Angelo a des mains à folder, il a du temps à perdre et enchaîne les anecdotes. "Il faut que je te raconte celle-là, tu vas comprendre pourquoi rapidement", promet le Francilien avant de raconter une histoire d'un tournoi à Las Vegas 1999 avec Barry Shulman, un Américain "sympathique" avec deux bracelets, qui a fondé Card Player. "Il ouvre, je paye au bouton avec JT et je fais full au flop. Pas d'action sur une Dame au tournant et je fais tapis sur un 3. Il paye, jette sa main dans le muck et il s'en va s'en rien dire. L'année d'après, je suis sur le Main Event et je termine 14e"...

"C'était facile, je me rendais pas compte et quand j'ai sauté, je pensais que j'allais le refaire l'année suivante. J'avais aucune idée de l'importance de ce tournoi", explique Angelo avant de concéder qu'il n'a pas lu les deux pages que lui consacre James McManus dans son magnifique livre Positively Fifth Street: Murderers, Cheetahs, and Binion's World Series of Poker. Envoyé à Sin City pour couvrir les WSOP et les remous causés par la mort de Ted Binion, ce journaliste va se qualifier pour le Big One et deep-run jusqu'à la 5e place pour près de 240 000 dollars (le rêve de tous les journalistes qui passent 14 heures par jour aux World Series). Le récit de son aventure est un monument de l'histoire du poker où l'ovni tricolore et son sucre autour des jetons ont une belle mention. "Il ne comprenait rien à ce que je faisais", se souvient Angelo avant de préciser qu'il ne "repense pas" à cette aventure. Il garde pourtant un souvenir indélébile de sa sortie.
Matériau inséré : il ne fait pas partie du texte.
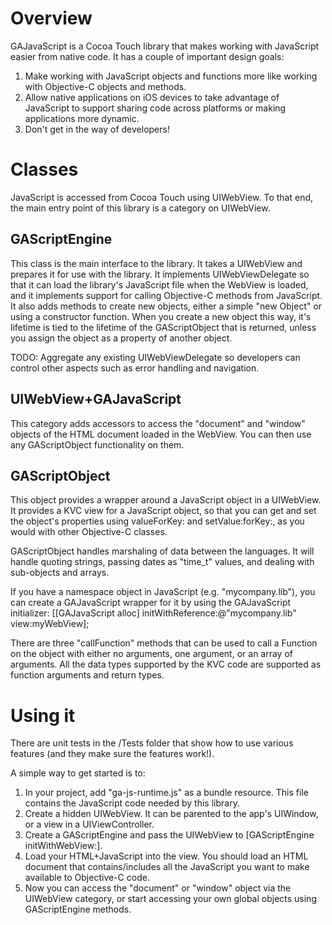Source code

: # Overview

GAJavaScript is a Cocoa Touch library that makes working with JavaScript easier from native code. It has a couple of important design goals:

1. Make working with JavaScript objects and functions more like working with Objective-C objects and methods.
2. Allow native applications on iOS devices to take advantage of JavaScript to support sharing code across platforms or making applications more dynamic.
3. Don't get in the way of developers!

# Classes

JavaScript is accessed from Cocoa Touch using UIWebView. To that end, the main entry point of this library is a category on UIWebView. 

## GAScriptEngine

This class is the main interface to the library. It takes a UIWebView and prepares it for use with the library. It implements UIWebViewDelegate so that it can load the library's JavaScript file when the WebView is loaded, and it implements support for calling Objective-C methods from JavaScript. It also adds methods to create new objects, either a simple "new Object" or using a constructor function. When you create a new object this way, it's lifetime is tied to the lifetime of the GAScriptObject that is returned, unless you assign the object as a property of another object.

TODO: Aggregate any existing UIWebViewDelegate so developers can control other aspects such as error handling and navigation.

## UIWebView+GAJavaScript

This category adds accessors to access the "document" and "window" objects of the HTML document loaded in the WebView. You can then use any GAScriptObject functionality on them.

## GAScriptObject

This object provides a wrapper around a JavaScript object in a UIWebView. It provides a KVC view for a JavaScript object, so that you can get and set the object's properties using valueForKey: and setValue:forKey:, as you would with other Objective-C classes.

GAScriptObject handles marshaling of data between the languages. It will handle quoting strings, passing dates as "time_t" values, and dealing with sub-objects and arrays.

If you have a namespace object in JavaScript (e.g. "mycompany.lib"), you can create a GAJavaScript wrapper for it by using the GAJavaScript initializer: [[GAJavaScript alloc] initWithReference:@"mycompany.lib" view:myWebView];

There are three "callFunction" methods that can be used to call a Function on the object with either no arguments, one argument, or an array of arguments. All the data types supported by the KVC code are supported as function arguments and return types.

# Using it

There are unit tests in the /Tests folder that show how to use various features (and they make sure the features work!).

A simple way to get started is to:
1. In your project, add "ga-js-runtime.js" as a bundle resource. This file contains the JavaScript code needed by this library.
2. Create a hidden UIWebView. It can be parented to the app's UIWindow, or a view in a UIViewController.
3. Create a GAScriptEngine and pass the UIWebView to [GAScriptEngine initWithWebView:].
4. Load your HTML+JavaScript into the view. You should load an HTML document that contains/includes all the JavaScript you want to make available to Objective-C code.
5. Now you can access the "document" or "window" object via the UIWebView category, or start accessing your own global objects using GAScriptEngine methods.
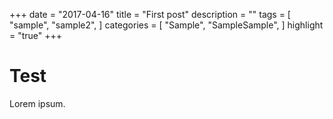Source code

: +++
date = "2017-04-16"
title = "First post"
description = ""
tags = [
    "sample",
    "sample2",
]
categories = [
    "Sample",
    "SampleSample",
]
highlight = "true"
+++

# Test

Lorem ipsum.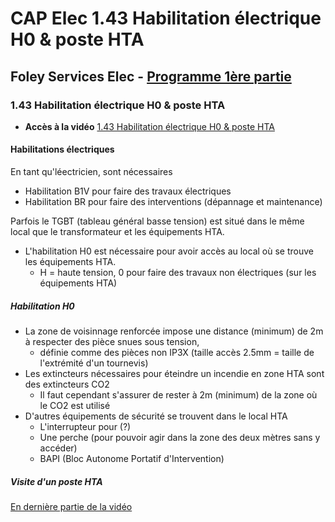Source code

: # CAP Elec 1.43 Habilitation électrique H0 & poste HTA
## Foley Services Elec - [Programme 1ère partie](../1ere_partie/README.md)

### 1.43 Habilitation électrique H0 & poste HTA

- **Accès à la vidéo** [1.43 Habilitation électrique H0 & poste HTA](https://youtu.be/CfZVZvTpzMs)

#### Habilitations électriques

En tant qu'léectricien, sont nécessaires

- Habilitation B1V pour faire des travaux électriques
- Habilitation BR pour faire des interventions (dépannage et maintenance)

Parfois le TGBT (tableau général basse tension) est situé dans le même local que le transformateur et les équipements HTA.

- L'habilitation H0 est nécessaire pour avoir accès au local où se trouve les équipements HTA.
  - H = haute tension, 0 pour faire des travaux non électriques (sur les équipements HTA)

##### Habilitation H0

- La zone de voisinnage renforcée impose une distance (minimum) de 2m à respecter des pièce snues sous tension,
  - définie comme des pièces non IP3X (taille accès 2.5mm = taille de l'extrémité d'un tournevis)
- Les extincteurs nécessaires pour éteindre un incendie en zone HTA sont des extincteurs CO2
  - Il faut cependant s'assurer de rester à 2m (minimum) de la zone où le CO2 est utilisé
- D'autres équipements de sécurité se trouvent dans le local HTA
  - L'interrupteur pour (?)
  - Une perche (pour pouvoir agir dans la zone des deux mètres sans y accéder)
  - BAPI (Bloc Autonome Portatif d'Intervention)

##### Visite d'un poste HTA

[En dernière partie de la vidéo](https://www.youtube.com/watch?v=CfZVZvTpzMs&t=13m13s)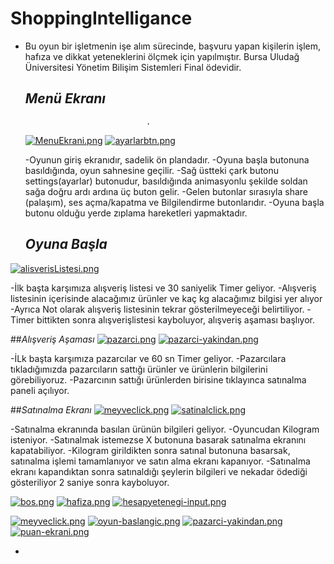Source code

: # ShoppingIntelligance
- Bu oyun bir işletmenin işe alım sürecinde, başvuru yapan kişilerin işlem, hafıza ve dikkat yeteneklerini ölçmek için yapılmıştır. Bursa Uludağ Üniversitesi Yönetim Bilişim Sistemleri Final ödevidir.
  
  ## _Menü Ekranı_
                                 .
  [![MenuEkrani.png](https://www.resimupload.org/images/2024/05/27/MenuEkrani.png)](https://www.resimupload.org/r/7dfhVp) [![ayarlarbtn.png](https://www.resimupload.org/images/2024/05/27/ayarlarbtn.png)](https://www.resimupload.org/r/7dfIjG)



  -Oyunun giriş ekranıdır, sadelik ön plandadır.
  -Oyuna başla butonuna basıldığında, oyun sahnesine geçilir.
  -Sağ üstteki çark butonu settings(ayarlar) butonudur, basıldığında animasyonlu şekilde soldan sağa doğru ardı ardına üç buton gelir.
  -Gelen butonlar sırasıyla share (palaşım), ses açma/kapatma ve Bilgilendirme butonlarıdır.
  -Oyuna başla butonu olduğu yerde zıplama hareketleri yapmaktadır.

  ## _Oyuna Başla_
 [![alisverisListesi.png](https://www.resimupload.org/images/2024/05/27/alisverisListesi.png)](https://www.resimupload.org/r/7dfeaz)


-İlk başta karşımıza alışveriş listesi ve 30 saniyelik Timer geliyor.
-Alışveriş listesinin içerisinde alacağımız ürünler ve kaç kg alacağımız bilgisi yer alıyor
-Ayrıca Not olarak alışveriş listesinin tekrar gösterilmeyeceği belirtiliyor.
-Timer bittikten sonra alışverişlistesi kayboluyor, alışveriş aşaması başlıyor.



##_Alışveriş Aşaması_
[![pazarci.png](https://www.resimupload.org/images/2024/05/27/pazarci.png)](https://www.resimupload.org/r/7dfZvA)
[![pazarci-yakindan.png](https://www.resimupload.org/images/2024/05/27/pazarci-yakindan.png)](https://www.resimupload.org/r/7df6ml)

-İLk başta karşımıza pazarcılar ve 60 sn Timer geliyor.
-Pazarcılara tıkladığımızda pazarcıların sattığı ürünler ve ürünlerin bilgilerini görebiliyoruz.
-Pazarcının sattığı ürünlerden birisine tıklayınca satınalma paneli açılıyor.


##_Satınalma Ekranı_
[![meyveclick.png](https://www.resimupload.org/images/2024/05/27/meyveclick.png)](https://www.resimupload.org/r/7df14m)
[![satinalclick.png](https://www.resimupload.org/images/2024/05/27/satinalclick.png)](https://www.resimupload.org/r/7dflad)

-Satınalma ekranında basılan ürünün bilgileri geliyor.
-Oyuncudan Kilogram isteniyor.
-Satınalmak istemezse X butonuna basarak satınalma ekranını kapatabiliyor.
-Kilogram girildikten sonra satınal butonuna basarsak, satınalma işlemi tamamlanıyor ve satın alma ekranı kapanıyor.
-Satınalma ekranı kapandıktan sonra satınaldığı şeylerin bilgileri ve nekadar ödediği gösteriliyor 2 saniye sonra kayboluyor.


  
[![bos.png](https://www.resimupload.org/images/2024/05/27/bos.png)](https://www.resimupload.org/r/7dfFMI)
[![hafiza.png](https://www.resimupload.org/images/2024/05/27/hafiza.png)](https://www.resimupload.org/r/7dfK0E)
[![hesapyetenegi-input.png](https://www.resimupload.org/images/2024/05/27/hesapyetenegi-input.png)](https://www.resimupload.org/r/7dfMq8)

[![meyveclick.png](https://www.resimupload.org/images/2024/05/27/meyveclick.png)](https://www.resimupload.org/r/7df14m)
[![oyun-baslangic.png](https://www.resimupload.org/images/2024/05/27/oyun-baslangic.png)](https://www.resimupload.org/r/7dfAOO)
[![pazarci-yakindan.png](https://www.resimupload.org/images/2024/05/27/pazarci-yakindan.png)](https://www.resimupload.org/r/7df6ml)
[![puan-ekrani.png](https://www.resimupload.org/images/2024/05/27/puan-ekrani.png)](https://www.resimupload.org/r/7dfJCL)
  
-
"Une fois l'argent atteint, on se retrouve à 45 au Binion's. Je joue dur et on se retrouve en demi-finales. Le fils Shulman est là au siège 9 et je fais tapis avec A6. Il hésite 10 minutes, tellement longtemps que le Time est appelé... 6 - 5 - 4 - 3 et il paye avec A T alors qu'il avait joué le plomb. Donc je saute, je me lève et je demande pourquoi : "T'as éliminé, mon père l'an dernier !"... Jeff Shulman terminera 7e pour 146 700 dollars, il n'a toujours pas de bracelet, mais a recroisé la route d'un Français lorsqu'il a terminé 5e du Main Event des Worlds Series Of Poker, presque une décennie plus tard, en 2009. Un certain Antoine Saout. Ange, lui, n'a plus jamais atteint les places payées du plus beau tournoi du monde, mais quelques minutes après cet entretien, il ralliera celles de ce Millionaire Maker. Pour s'y forger à nouveau près de trente ans de souvenirs ?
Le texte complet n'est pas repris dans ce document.